KEY POINTS:
Children in Pacific Island countries are at high risk of being traded for sex by family members and friends, a United Nations study has found.
The report from studies in five Pacific Island countries found an alarming degree of sexual abuse and sexual exploitation of children and that "children are most at risk in their homes and communities and with people they know and trust".
The report, by the UN Children's Fund Pacific, the UN Economic and Social Commission for Asia and the Pacific and End Child Prostitution, and Child Pornography and Trafficking of Children for Sexual Purposes, is based on studies in 2004 and 2005 in Fiji, Kiribati, Papua New Guinea, Solomon Islands and Vanuatu.
The report in its summary said the five studies confirmed that in each country children were sexually abused by family members and neighbours, and that child prostitution, child pornography, early marriage, child sex tourism and trafficking occurred.
The perpetrators of the abuse and exploitation were "overwhelmingly males and typically men with resources or other power in the community".
While there were some incidences of sexual abuse and sexual exploitation committed by foreign tourists and foreign workers in the Pacific, the problem of sexual violence against children was predominantly by local men, the report found.
Under-reporting and inadequate data collection of official statistics did not accurately capture the prevalence of child sexual abuse and the report found actual rates might be significantly higher.

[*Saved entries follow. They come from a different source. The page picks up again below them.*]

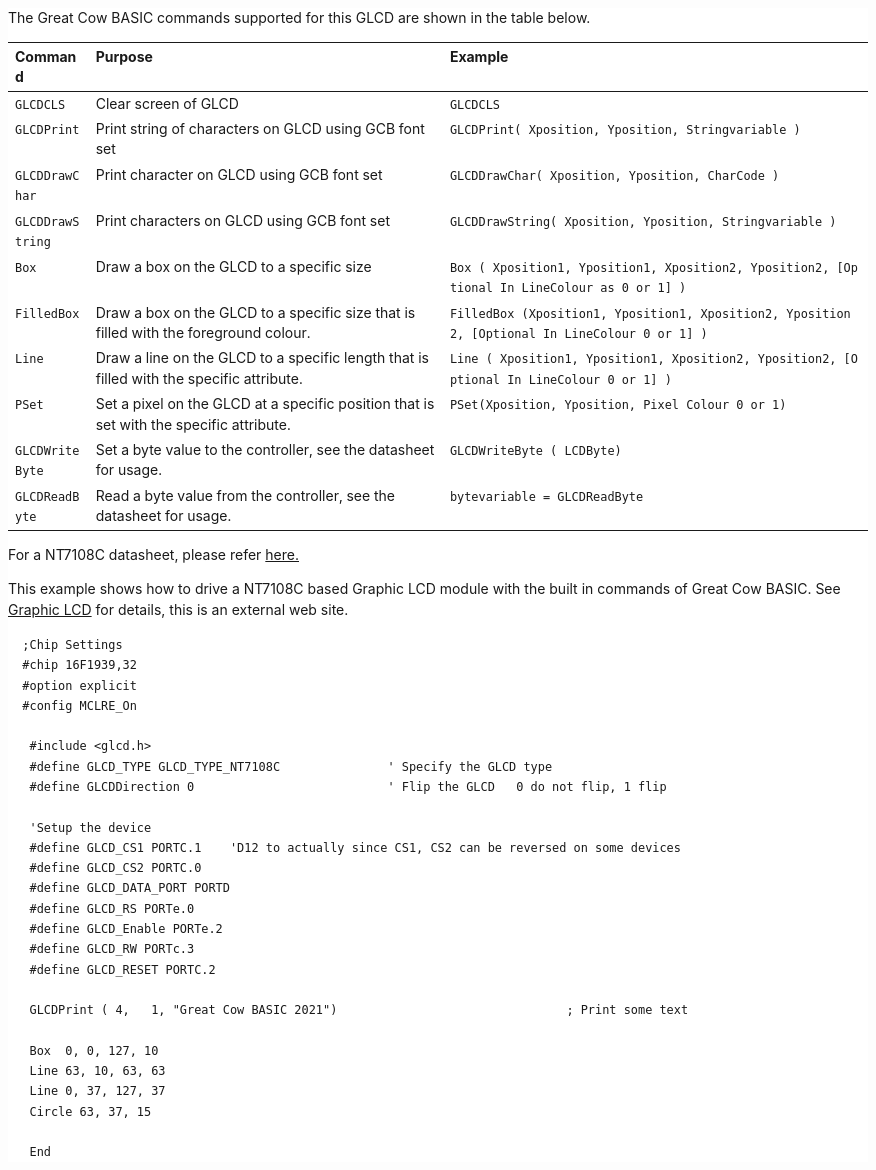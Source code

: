 </div>

The Great Cow BASIC commands supported for this GLCD are shown in the
table below.

<div class="informaltable">

| <span class="strong">**Command**</span> | <span class="strong">**Purpose**</span>                                                  | <span class="strong">**Example**</span>                                                        |
|:----------------------------------------|:-----------------------------------------------------------------------------------------|:-----------------------------------------------------------------------------------------------|
| `GLCDCLS`                               | Clear screen of GLCD                                                                     | `GLCDCLS`                                                                                      |
| `GLCDPrint`                             | Print string of characters on GLCD using GCB font set                                    | `GLCDPrint( Xposition, Yposition, Stringvariable )`                                            |
| `GLCDDrawChar`                          | Print character on GLCD using GCB font set                                               | `GLCDDrawChar( Xposition, Yposition, CharCode )`                                               |
| `GLCDDrawString`                        | Print characters on GLCD using GCB font set                                              | `GLCDDrawString( Xposition, Yposition, Stringvariable )`                                       |
| `Box`                                   | Draw a box on the GLCD to a specific size                                                | `Box ( Xposition1, Yposition1, Xposition2, Yposition2, [Optional In LineColour as 0 or 1] )`   |
| `FilledBox`                             | Draw a box on the GLCD to a specific size that is filled with the foreground colour.     | `FilledBox (Xposition1, Yposition1, Xposition2, Yposition2, [Optional In LineColour 0 or 1] )` |
| `Line`                                  | Draw a line on the GLCD to a specific length that is filled with the specific attribute. | `Line ( Xposition1, Yposition1, Xposition2, Yposition2, [Optional In LineColour 0 or 1] )`     |
| `PSet`                                  | Set a pixel on the GLCD at a specific position that is set with the specific attribute.  | `PSet(Xposition, Yposition, Pixel Colour 0 or 1)`                                              |
| `GLCDWriteByte`                         | Set a byte value to the controller, see the datasheet for usage.                         | `GLCDWriteByte ( LCDByte)`                                                                     |
| `GLCDReadByte`                          | Read a byte value from the controller, see the datasheet for usage.                      | `bytevariable = GLCDReadByte`                                                                  |

</div>

For a NT7108C datasheet, please refer
<a href="http://www.farnell.com/datasheets/1878006.pdf" class="link">here.</a>

This example shows how to drive a NT7108C based Graphic LCD module with
the built in commands of Great Cow BASIC. See
<a href="https://github.com/Anobium/Great-Cow-BASIC-Demonstration-Sources/" class="link">Graphic LCD</a>
for details, this is an external web site.

``` screen
  ;Chip Settings
  #chip 16F1939,32
  #option explicit
  #config MCLRE_On

   #include <glcd.h>
   #define GLCD_TYPE GLCD_TYPE_NT7108C               ' Specify the GLCD type
   #define GLCDDirection 0                           ' Flip the GLCD   0 do not flip, 1 flip

   'Setup the device
   #define GLCD_CS1 PORTC.1    'D12 to actually since CS1, CS2 can be reversed on some devices
   #define GLCD_CS2 PORTC.0
   #define GLCD_DATA_PORT PORTD
   #define GLCD_RS PORTe.0
   #define GLCD_Enable PORTe.2
   #define GLCD_RW PORTc.3
   #define GLCD_RESET PORTC.2

   GLCDPrint ( 4,   1, "Great Cow BASIC 2021")                                ; Print some text

   Box  0, 0, 127, 10
   Line 63, 10, 63, 63
   Line 0, 37, 127, 37
   Circle 63, 37, 15

   End
```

Evidence from government agencies, non-government organisations, UN agencies, police and child victims presented in the report show that sexual violence in the Pacific to be a problem of grave concern.
The Solomon Islands study found reports of sexually transmitted infections in children as young as between one and three years old were a clear indicator of the existence of child sexual abuse in that country.
In all countries, the studies found incidences of exploiting children in exchange for cash or for goods and services, including food, alcohol, transport to school (taxi rides), clothes and small gifts.
Factors such as the low status of women and children, poverty and the lack of educational and employment opportunities and little protective legislation, services and regulation were cited as contributing to making Pacific children highly vulnerable to sexual violence.
The report emphasised "an absence of comprehensive, well-resourced and well-planned local, national and regional efforts to deal with sexual violence against children in the Pacific region".